Why, what do you do on weekends?
It’s just that I’m up so early during the week and I still have to work on Saturday mornings. About six years ago, I had three jobs and spent most of my non-work time partying. Getting one to three hours of sleep per night was normal to me, and I was still young enough to function that way. Well, there was that one time I was awake for 48 hours without the benefit of drugs, and by the end of it, I was hallucinating people walking into the road while I was driving home. But that was pushing it for any normal person, and since those days, I’ve calmed down considerably. If I have a choice between stumbling home drunk at 3am only to get up in four hours for work on a weekend and going to bed early, getting a full eight hours, and not feeling like a hungover zombie the next morning?
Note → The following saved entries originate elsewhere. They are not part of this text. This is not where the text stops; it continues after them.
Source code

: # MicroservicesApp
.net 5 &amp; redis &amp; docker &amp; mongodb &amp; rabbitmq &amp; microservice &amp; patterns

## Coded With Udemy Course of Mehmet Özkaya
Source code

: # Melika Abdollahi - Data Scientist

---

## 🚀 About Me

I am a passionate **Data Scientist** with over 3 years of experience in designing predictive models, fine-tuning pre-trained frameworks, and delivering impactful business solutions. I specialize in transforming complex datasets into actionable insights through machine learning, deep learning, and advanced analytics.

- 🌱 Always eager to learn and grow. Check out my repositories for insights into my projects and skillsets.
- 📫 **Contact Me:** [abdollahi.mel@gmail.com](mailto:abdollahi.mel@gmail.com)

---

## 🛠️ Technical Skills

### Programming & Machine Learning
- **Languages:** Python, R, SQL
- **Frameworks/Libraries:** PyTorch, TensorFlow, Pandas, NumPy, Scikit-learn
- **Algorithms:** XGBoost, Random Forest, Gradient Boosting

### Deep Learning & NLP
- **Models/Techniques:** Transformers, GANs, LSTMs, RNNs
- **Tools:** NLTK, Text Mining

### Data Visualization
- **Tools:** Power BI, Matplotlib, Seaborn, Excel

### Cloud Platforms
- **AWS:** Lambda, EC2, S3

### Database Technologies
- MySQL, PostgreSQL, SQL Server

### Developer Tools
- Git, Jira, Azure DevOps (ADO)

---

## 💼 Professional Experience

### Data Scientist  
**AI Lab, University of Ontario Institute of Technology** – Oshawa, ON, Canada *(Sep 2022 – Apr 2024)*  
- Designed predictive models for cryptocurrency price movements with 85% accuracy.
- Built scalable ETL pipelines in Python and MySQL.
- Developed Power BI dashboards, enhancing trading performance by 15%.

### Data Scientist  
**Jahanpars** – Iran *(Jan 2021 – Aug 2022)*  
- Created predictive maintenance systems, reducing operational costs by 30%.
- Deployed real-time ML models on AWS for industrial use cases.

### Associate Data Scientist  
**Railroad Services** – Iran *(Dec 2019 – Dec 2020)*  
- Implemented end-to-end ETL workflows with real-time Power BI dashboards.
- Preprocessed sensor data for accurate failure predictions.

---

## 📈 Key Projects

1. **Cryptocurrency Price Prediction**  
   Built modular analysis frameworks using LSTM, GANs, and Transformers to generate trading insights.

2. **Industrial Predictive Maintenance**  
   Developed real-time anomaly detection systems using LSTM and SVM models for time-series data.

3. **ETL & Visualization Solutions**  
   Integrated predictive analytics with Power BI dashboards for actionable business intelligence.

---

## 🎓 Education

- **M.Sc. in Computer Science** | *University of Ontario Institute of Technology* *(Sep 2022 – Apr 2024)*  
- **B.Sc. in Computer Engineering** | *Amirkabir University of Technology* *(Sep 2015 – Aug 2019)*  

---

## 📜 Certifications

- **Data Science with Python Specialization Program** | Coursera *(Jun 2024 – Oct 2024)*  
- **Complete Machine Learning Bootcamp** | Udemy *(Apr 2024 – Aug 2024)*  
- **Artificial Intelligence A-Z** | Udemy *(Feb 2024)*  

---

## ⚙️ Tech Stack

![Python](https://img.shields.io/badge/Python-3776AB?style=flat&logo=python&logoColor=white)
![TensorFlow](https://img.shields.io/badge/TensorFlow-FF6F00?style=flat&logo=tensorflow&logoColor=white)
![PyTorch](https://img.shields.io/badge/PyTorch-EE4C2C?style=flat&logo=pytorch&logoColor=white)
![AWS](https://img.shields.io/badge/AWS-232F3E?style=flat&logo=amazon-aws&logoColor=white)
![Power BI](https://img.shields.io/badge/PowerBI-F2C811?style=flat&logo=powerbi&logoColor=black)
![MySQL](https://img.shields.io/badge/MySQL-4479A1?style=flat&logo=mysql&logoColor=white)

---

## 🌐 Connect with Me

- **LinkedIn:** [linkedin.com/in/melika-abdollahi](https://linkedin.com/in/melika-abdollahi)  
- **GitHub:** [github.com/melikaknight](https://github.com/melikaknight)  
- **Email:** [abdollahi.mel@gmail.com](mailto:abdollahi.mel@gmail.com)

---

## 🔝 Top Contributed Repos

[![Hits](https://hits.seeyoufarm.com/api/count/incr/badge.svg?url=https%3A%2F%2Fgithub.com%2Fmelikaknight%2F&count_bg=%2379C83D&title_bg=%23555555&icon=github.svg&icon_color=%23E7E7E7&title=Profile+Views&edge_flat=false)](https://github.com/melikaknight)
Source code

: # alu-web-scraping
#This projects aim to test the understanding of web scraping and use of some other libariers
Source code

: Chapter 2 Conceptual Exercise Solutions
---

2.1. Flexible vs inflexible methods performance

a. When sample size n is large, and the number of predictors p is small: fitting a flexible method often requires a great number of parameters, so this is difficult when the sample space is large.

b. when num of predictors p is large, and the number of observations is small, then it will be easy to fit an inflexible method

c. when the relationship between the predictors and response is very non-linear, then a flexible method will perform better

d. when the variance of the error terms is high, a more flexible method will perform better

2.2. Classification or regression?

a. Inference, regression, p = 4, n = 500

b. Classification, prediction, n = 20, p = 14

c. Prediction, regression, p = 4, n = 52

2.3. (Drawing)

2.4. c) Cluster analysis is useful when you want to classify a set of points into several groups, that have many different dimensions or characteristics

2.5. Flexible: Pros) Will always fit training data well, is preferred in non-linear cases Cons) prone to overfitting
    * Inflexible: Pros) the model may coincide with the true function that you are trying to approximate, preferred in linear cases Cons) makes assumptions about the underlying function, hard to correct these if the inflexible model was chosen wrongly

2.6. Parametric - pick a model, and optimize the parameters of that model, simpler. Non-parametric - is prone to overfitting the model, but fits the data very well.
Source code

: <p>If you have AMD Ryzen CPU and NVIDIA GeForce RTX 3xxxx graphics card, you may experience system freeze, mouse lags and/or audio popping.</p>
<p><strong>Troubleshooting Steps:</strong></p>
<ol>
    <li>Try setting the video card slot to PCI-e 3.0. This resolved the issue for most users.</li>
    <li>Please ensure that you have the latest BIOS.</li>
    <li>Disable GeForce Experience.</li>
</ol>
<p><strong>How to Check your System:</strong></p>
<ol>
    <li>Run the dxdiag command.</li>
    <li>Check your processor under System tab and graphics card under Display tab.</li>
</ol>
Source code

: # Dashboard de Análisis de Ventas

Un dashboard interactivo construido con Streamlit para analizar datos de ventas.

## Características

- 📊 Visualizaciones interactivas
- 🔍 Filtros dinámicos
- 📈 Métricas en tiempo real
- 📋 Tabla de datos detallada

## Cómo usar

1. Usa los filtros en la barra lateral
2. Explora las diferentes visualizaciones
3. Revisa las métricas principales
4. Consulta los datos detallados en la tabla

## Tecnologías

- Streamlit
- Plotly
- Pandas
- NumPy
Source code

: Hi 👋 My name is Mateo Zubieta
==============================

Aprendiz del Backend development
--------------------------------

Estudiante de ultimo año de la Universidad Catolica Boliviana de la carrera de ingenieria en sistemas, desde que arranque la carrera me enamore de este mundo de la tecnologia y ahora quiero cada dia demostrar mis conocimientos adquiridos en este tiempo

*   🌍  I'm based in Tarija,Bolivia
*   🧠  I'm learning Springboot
Latter, please. You’re out of your mind if that seems unreasonable.
After work on Saturdays, I’m motivated by two things:
1. Hunger
2. Knowing that if I’m going to do anything at all that night, I have to either take a nap or consume heart-stopping quantities of caffeine
Hunger is easy to fix with takeout, because if I’ve just been serving other people for 8 hours, I’d like someone else to wait on me for a change. Naps are usually out of the question because it’s difficult to relax what with the shooting pains in my legs/back/feet and all. So I caffeinate. I find some coffee, sit on the couch with my fianceé Netflix Instant on the Wii, and drink strong coffee until I have to be somewhere so as not to disappoint my friends.
Tonight’s movie isn’t even halfway through yet, but it’s paused on the most gigantic pubic bush I have ever seen on a woman, and that’s saying a lot because my dad used to have a box full of 1970s-era Playboys.
Perhaps I should explain.
The title of this (ahem) film is The Workshop, and the writer/director/narrator, some semi-creepy British guy who is a photographer and had one hit single in England (to be fair, though, I may have had one hit single in England because everyone on earth can do it) goes to a self-help workshop near San Francisco to find himself.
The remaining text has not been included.